#### Abstract

Stationarity is an essential concept in time series forecasting. A reliable stationarity test that yields unbiased test outcomes is vital as it is the gateway before a suitable forecasting model development. Renewable generation time series is inherently seasonal, comprising trend components, and often volatile. These characterizing facets alongside time series length tend to bias stationarity tests’ outcomes. A critical comparison study to check the tests’ reliability is carried out in this paper using different synthetic data required for the case-to-case analysis. Based on the tests’ working, reliabilities are analyzed for different time series lengths and group sizes, varying from 200 to 1000 with an increment of 200. This provides information about changes in reliabilities of the tests for various time series lengths or group sizes. This comprehensive comparison report with a necessary set of well-illustrated figures, table, and thorough explanation of the obtained results is expected to help novice readers to select an apt combination of tests for stationarity check for renewable generation applications.

#### 1. Introduction

In renewable generation forecasting, stationarity is a crucial notion [1]. As a result, knowing whether a renewable generation time series is effectively stationarized is important [2, 3]. A reliable stationarity test that can deliver impartial results for a particular application is necessary on this note. Therefore, a set of tests’ reliability information would instill enough confidence in the user for the apt selection of tests. The calculation of the power of a test used for the reliability study confirms whether the test behavior is ideal for a set of parameters associated with the test. Any deviations from the ideal for specific parameters indicate that the test is unreliable [4]. Thus, a complete reliability record of tests by analyzing the plot of power vs. test parameters is crucial for the appropriate selection of tests for a given application.

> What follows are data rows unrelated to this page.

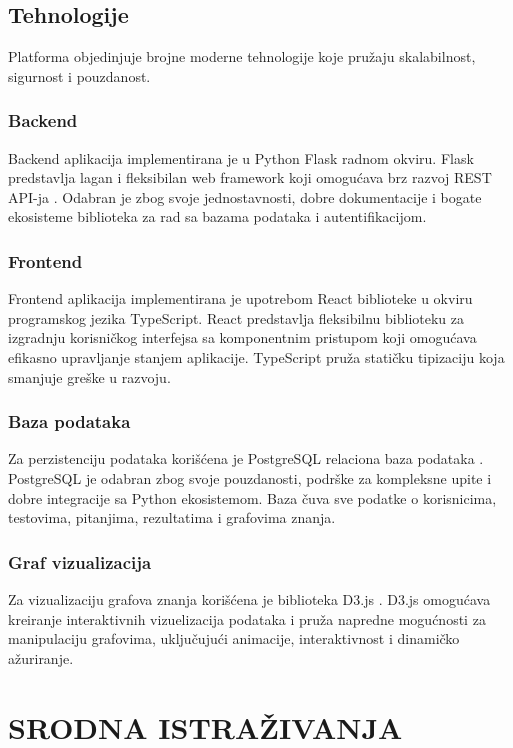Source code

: \documentclass[conference]{IEEEtran}
\begin{document}
\subsection{Tehnologije}

Platforma objedinjuje brojne moderne tehnologije koje pružaju skalabilnost, sigurnost i pouzdanost.

\subsubsection{Backend}
Backend aplikacija implementirana je u Python Flask radnom okviru. Flask predstavlja lagan i fleksibilan web framework koji omogućava brz razvoj REST API-ja \cite{flask2020}. Odabran je zbog svoje jednostavnosti, dobre dokumentacije i bogate ekosisteme biblioteka za rad sa bazama podataka i autentifikacijom.

\subsubsection{Frontend}
Frontend aplikacija implementirana je upotrebom React biblioteke u okviru programskog jezika TypeScript. React predstavlja fleksibilnu biblioteku za izgradnju korisničkog interfejsa \cite{react2020} sa komponentnim pristupom koji omogućava efikasno upravljanje stanjem aplikacije. TypeScript pruža statičku tipizaciju koja smanjuje greške u razvoju.

\subsubsection{Baza podataka}
Za perzistenciju podataka korišćena je PostgreSQL relaciona baza podataka \cite{postgresql2020}. PostgreSQL je odabran zbog svoje pouzdanosti, podrške za kompleksne upite i dobre integracije sa Python ekosistemom. Baza čuva sve podatke o korisnicima, testovima, pitanjima, rezultatima i grafovima znanja.

\subsubsection{Graf vizualizacija}
Za vizualizaciju grafova znanja korišćena je biblioteka D3.js \cite{d3js2020}. D3.js omogućava kreiranje interaktivnih vizuelizacija podataka i pruža napredne mogućnosti za manipulaciju grafovima, uključujući animacije, interaktivnost i dinamičko ažuriranje.

\section{SRODNA ISTRAŽIVANJA}
\end{document}
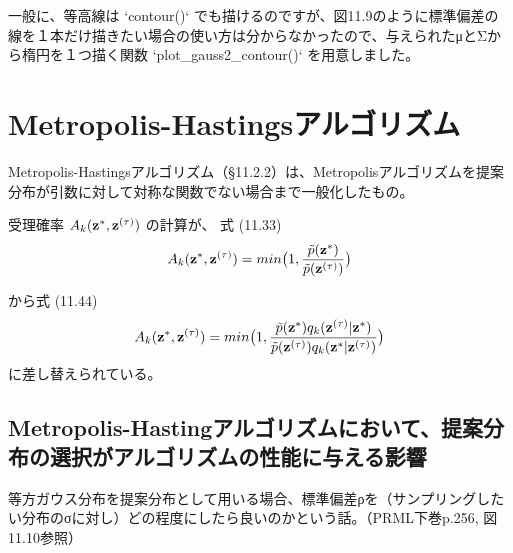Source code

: \documentclass{jsarticle}
\begin{document}
一般に、等高線は `contour()` でも描けるのですが、図11.9のように標準偏差の線を１本だけ描きたい場合の使い方は分からなかったので、与えられたμとΣから楕円を１つ描く関数 `plot\_gauss2\_contour()` を用意しました。

\section{Metropolis-Hastingsアルゴリズム}
Metropolis-Hastingsアルゴリズム（§11.2.2）は、Metropolisアルゴリズムを提案分布が引数に対して対称な関数でない場合まで一般化したもの。

受理確率 $A_k({\bf z}^*,{\bf z}^{(\tau)})$ の計算が、
式 (11.33)
\begin{equation}
A_k({\bf z}^*,{\bf z}^{(\tau)})=min\bigl(1,\frac{\tilde{p}({\bf z}^*)}{\tilde{p}({\bf z}^{(\tau)})}\bigr)
\end{equation}

から式 (11.44)
\begin{equation}
A_k({\bf z}^*,{\bf z}^{(\tau)})=min\bigl(1,\frac{\tilde{p}({\bf z}^*)q_k({\bf z}^{(\tau)}|{\bf z}^*)}{\tilde{p}({\bf z}^{(\tau)})q_k({\bf z}^*|{\bf z}^{(\tau)})}\bigr)
\end{equation}
に差し替えられている。

\subsection{Metropolis-Hastingアルゴリズムにおいて、提案分布の選択がアルゴリズムの性能に与える影響}

等方ガウス分布を提案分布として用いる場合、標準偏差ρを（サンプリングしたい分布のσに対し）どの程度にしたら良いのかという話。（PRML下巻p.256, 図11.10参照）
\end{document}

Reliability analysis through power calculation is well-documented in the literature for various tests. Unit root tests examine time series stationarity using the concept of unit root, and power for some of these tests is calculated in [5] and is analyzed for various time series lengths. Similarly, the power calculations in [4, 6] for various data distributions, time series lengths, and significance levels expose the MK test’s limitations. The power calculation of Levene’s test is well explained in [7, 8], along with a comparison of type-I error probabilities enlightening the test’s sensitivity for variance differences, various data distributions, and sample sizes. Besides, the power study and error analysis of the KW test considering sample sizes and data distribution notify the test’s limitations [9, 10]. Power plots were also computed for SW and KS tests and are analyzed for various data distributions to study tests’ behavior against nonnormal distributions [11–14].

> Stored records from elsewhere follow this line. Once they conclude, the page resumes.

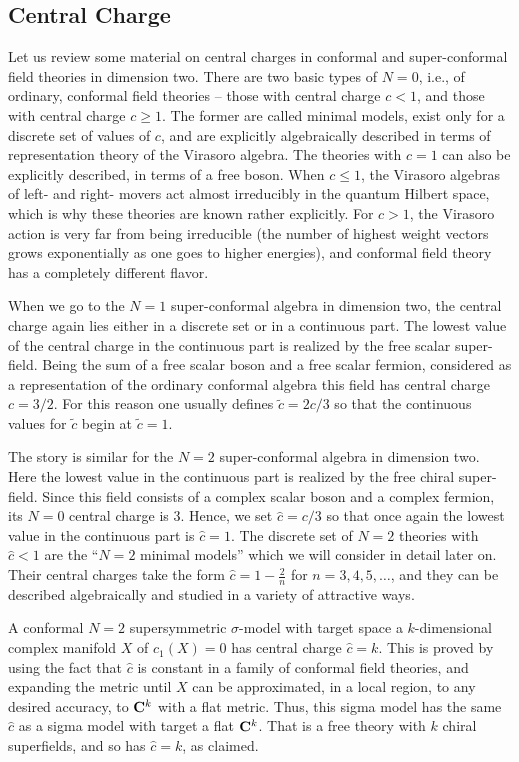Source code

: \subsection{Central Charge}

Let us review some material on central charges in conformal and
super-conformal field theories in dimension two. There are two basic
types of  $N=0$,
i.e., of ordinary, conformal field theories -- those with central
charge $c<1$, and those with central charge $c\ge 1$. The
former are called minimal models, exist only for a discrete set of
values of $c$, and are explicitly
algebraically described in terms of representation theory of the Virasoro
algebra.
The theories with $c=1$ can also be explicitly described, in terms of
a free boson.  When $c\leq 1$, the Virasoro algebras of left- and right-
movers act almost irreducibly in the quantum Hilbert space, which
is why these theories are known rather explicitly.  For $c>1$, the
Virasoro action is very far from being irreducible (the number of  highest
weight vectors grows exponentially as one goes to higher energies), and
conformal field theory has a completely different flavor.

When we go to the $N=1$ super-conformal algebra in dimension two,
the central charge again lies either in a
discrete set or in  a continuous  part. The lowest value of the
central charge in the continuous part is realized by the free scalar
super-field. Being the sum of a free scalar boson and a free scalar
fermion, considered as a representation of the ordinary conformal
algebra  this field has
central charge  $c=3/2$. For this reason one usually defines $\widetilde
c=2c/3$ so that the continuous values for $\widetilde c$ begin at
$\widetilde c=1$.

The story is similar for the $N=2$ super-conformal algebra in
dimension two. Here the lowest value in the continuous part is
realized by the free chiral super-field. Since this field consists of
a complex  scalar boson and a complex fermion, its $N=0$ central
charge  is $3$. Hence, we set $\widehat c=c/3$ so that once  again the
lowest value in the continuous part is $\widehat c=1$.
The discrete set of $N=2$ theories with $\widehat c<1$
are the ``$N=2$ minimal models''
which we will consider in detail later on.  Their central charges take the
form $\widehat{c}=1-\frac2n$ for $n=3, 4, 5, \dots$, and they
can be described algebraically and studied in a variety of attractive ways.

A conformal $N=2$ supersymmetric
$\sigma$-model with target space a $k$-dimensional complex manifold
$X$ of $c_1(X)=0$
has central
charge $\widehat c= k$.   This is proved by using the fact that $\widehat c$ is
constant in a family of conformal field theories, and expanding the metric
until $X$ can be approximated, in a local region, to any desired
accuracy, to ${\bf C}^k$ with a flat metric.  Thus, this sigma model
has the same $\widehat c$ as a sigma model with target a flat ${\bf C}^k$.
That is a free theory with $k$ chiral superfields, and so has $\widehat c=k$,
as claimed.

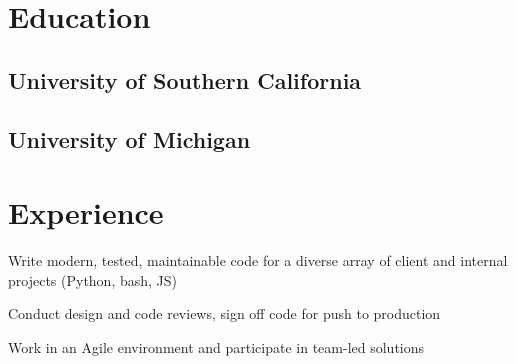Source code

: \documentclass[]{deedy-resume-openfont}
\begin{document}
%
%
\lastupdated

%
%


%
%

\begin{minipage}[t]{0.99\textwidth} 

\section{Education}
\subsection{University of Southern California}
\sectionsep
\subsection{University of Michigan}
\sectionsep


\section{Experience}

\vspace{\topsep} %
\begin{tightemize}
\item Write modern, tested, maintainable code for a diverse array of client and internal projects (Python, bash, JS)
\item Conduct design and code reviews, sign off code for push to production 
\item Work in an Agile environment and participate in team-led solutions
\end{tightemize}
\sectionsep


\end{minipage}
\end{document}
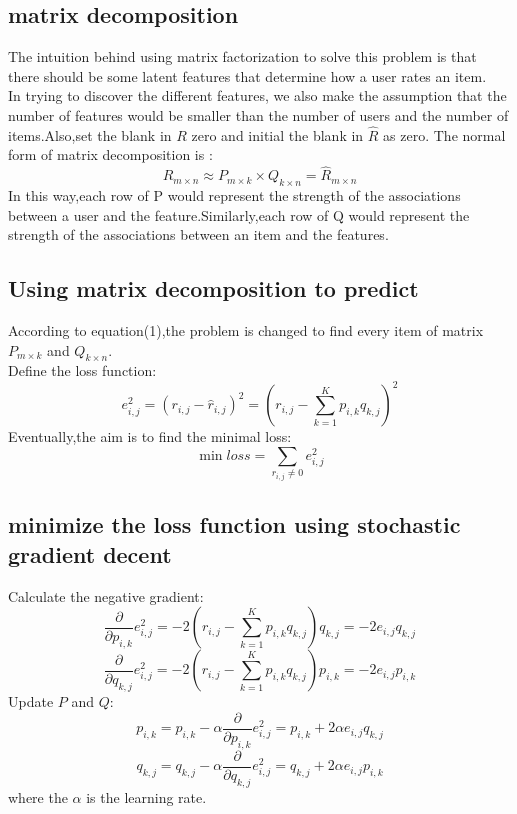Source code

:\documentclass[journal, a4paper]{IEEEtran}
\begin{document}
\subsection{matrix decomposition}
The intuition behind using matrix factorization to solve this problem is that there should be some latent features that determine how a user rates an item.\\
In trying to discover the different features, we also make the assumption that the number of features would be smaller than the number of users and the number of items.Also,set the blank in $R$ zero and initial the blank in $\hat{R}$ as zero.
The normal form of matrix decomposition is :
\begin{equation}
R_{m\times n}\approx P_{m\times k}\times Q_{k\times n}=\hat{R}_{m\times n}
\end{equation}
In this way,each row of P would represent the strength of the associations between a user and the feature.Similarly,each row of Q would represent the strength of the associations between an item and the features.

\subsection{Using matrix decomposition to predict }
According to equation(1),the problem is changed to find every item of matrix $P_{m\times k}$ and $Q_{k\times n}$.\\
Define the loss function:
\begin{equation}
e_{i,j}^{2}=(r_{i,j}-\hat{r}_{i,j})^{2}=(r_{i,j}-\sum_{k=1}^{K}p_{i,k}q_{k,j})^{2}
\end{equation}
Eventually,the aim is to find the minimal loss:
\begin{equation}
\min loss=\sum_{r_{i,j}\neq 0}e_{i,j}^{2}
\end{equation}
\subsection{minimize the loss function using stochastic gradient decent}
Calculate the negative gradient:
\begin{equation}
\dfrac{\partial}{\partial p_{i,k}}e_{i,j}^{2}=-2(r_{i,j}-\sum_{k=1}^{K}p_{i,k}q_{k,j})q_{k,j}=-2e_{i,j}q_{k,j}
\end{equation}
\begin{equation}
\dfrac{\partial}{\partial q_{k,j}}e_{i,j}^{2}=-2(r_{i,j}-\sum_{k=1}^{K}p_{i,k}q_{k,j})p_{i,k}=-2e_{i,j}p_{i,k}
\end{equation}
Update $P$ and $Q$:
\begin{equation}
p_{i,k}=p_{i,k}-\alpha\dfrac{\partial}{\partial p_{i,k}}e_{i,j}^{2}=p_{i,k}+2\alpha e_{i,j}q_{k,j}
\end{equation}
\begin{equation}
q_{k,j}=q_{k,j}-\alpha\dfrac{\partial}{\partial q_{k,j}}e_{i,j}^{2}=q_{k,j}+2\alpha e_{i,j}p_{i,k}
\end{equation}
where the $\alpha$ is the learning rate.
\end{document}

Though reliability analysis of the above well-established tests is presented through detailed reasoning, a comparative analysis of the above tests in a common platform which is vital for assisting in the apt selection of tests for a particular application was not performed in the literature. Furthermore, in the above studies, the analysis of the effect of time series lengths on tests’ reliability was studied only for a few specific tests. Besides certain tests, for example, Levene’s and KW tests whose work is based on dividing the data samples into various clusters open up opportunities to perform the reliability analysis for different selections of group sizes. However, such an analysis was never carried out in the literature. Furthermore, for KS and SW tests, no reliability analysis was done with respect to the tests’ integral parameters, such as skewness and kurtosis. Lastly, a comparison table of the above tests’ merits, demerits, and key application tips for identifying the best set of tests for a particular application is always of interest for novice researchers in time series forecasting.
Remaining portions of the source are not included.